書評<ヨハネスブルグの天使たち>
DX9という日本製の歌う機械人形が各国に普及している近未来。ヨハネスブルグ、ニューヨーク、そして日本と、戦乱と格差で行き詰まり、狂気に至りつつある世界をDX9を通して描き切る、SF短編連作。
テロが頻発し、持つ者と持たざる者が極端に現れつつある現代社会の延長線上に待つものは何か?それを問うているのが本書である。短編の一つ一つは切り離された物語だが、やがてそれが一つに集約していく手法は見事であり、文体自体は簡素ながら民族や宗教、言語とは何かを倒錯した描写で描き、読者自身の価値観を揺るがす。特に「ジャララバードの兵士たち」と「ハドラマウトの道化たち」は、宗教あるいは殉教の意味を厳しく問うている。どのような宗教、民族、イデオロギーといった価値観は対立するものと表裏一体であることを、強く意識させられる。

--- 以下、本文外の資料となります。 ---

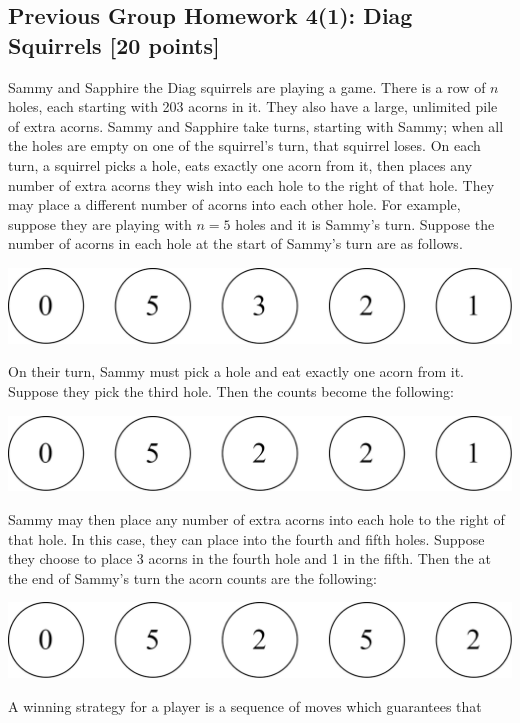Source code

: \documentclass[12pt]{exam}
\begin{document}
\subsection*{Previous Group Homework 4(1): Diag Squirrels [20 points]}
Sammy and Sapphire the Diag squirrels are playing a game.
There is a row of $n$ holes, each starting with 203 acorns in it.
They also have a large, unlimited pile of extra acorns.
Sammy and Sapphire take turns, starting with Sammy; when all the holes are empty on
one of the
squirrel's turn, that squirrel loses. On each turn, a squirrel picks a hole,
eats exactly one acorn from it, then places any number of extra acorns they wish
into each hole to the right of that hole.
They may place a different number of acorns into each other hole.
For example, suppose they are playing with $n = 5$ holes and it is Sammy's turn.
Suppose the number of acorns in each hole at the start of Sammy's turn are as
follows.
\begin{center}
\includegraphics[scale=0.25]{holes1.png}
\end{center}
On their turn, Sammy must pick a hole and eat exactly one acorn from it. Suppose
they pick the third hole. Then the counts become the following:
\begin{center}
\includegraphics[scale=0.25]{holes2.png}
\end{center}
Sammy may then place any number of extra acorns into each hole to the right of that
hole. In this case, they can place into the fourth and fifth holes. Suppose they
choose to place 3 acorns in the fourth hole and 1 in the fifth. Then the at the end
of Sammy's turn the acorn counts are the following:
\begin{center}
\includegraphics[scale=0.25]{holes3.png}
\end{center}
A winning strategy for a player is a sequence of moves which guarantees that
\end{document}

本書の本文とは関係ないが指摘を一つ。オビに「伊藤計劃が幻視したヴィジョンをJ.G.バラードの手法で描く」とあるが、すでに逝去した彼とは、「この現代の行き着く先」のヴィジョンは似ているが、物語の指し示す方向がまったく異なると感じる。早川書房の編集さんは要検討だと思う。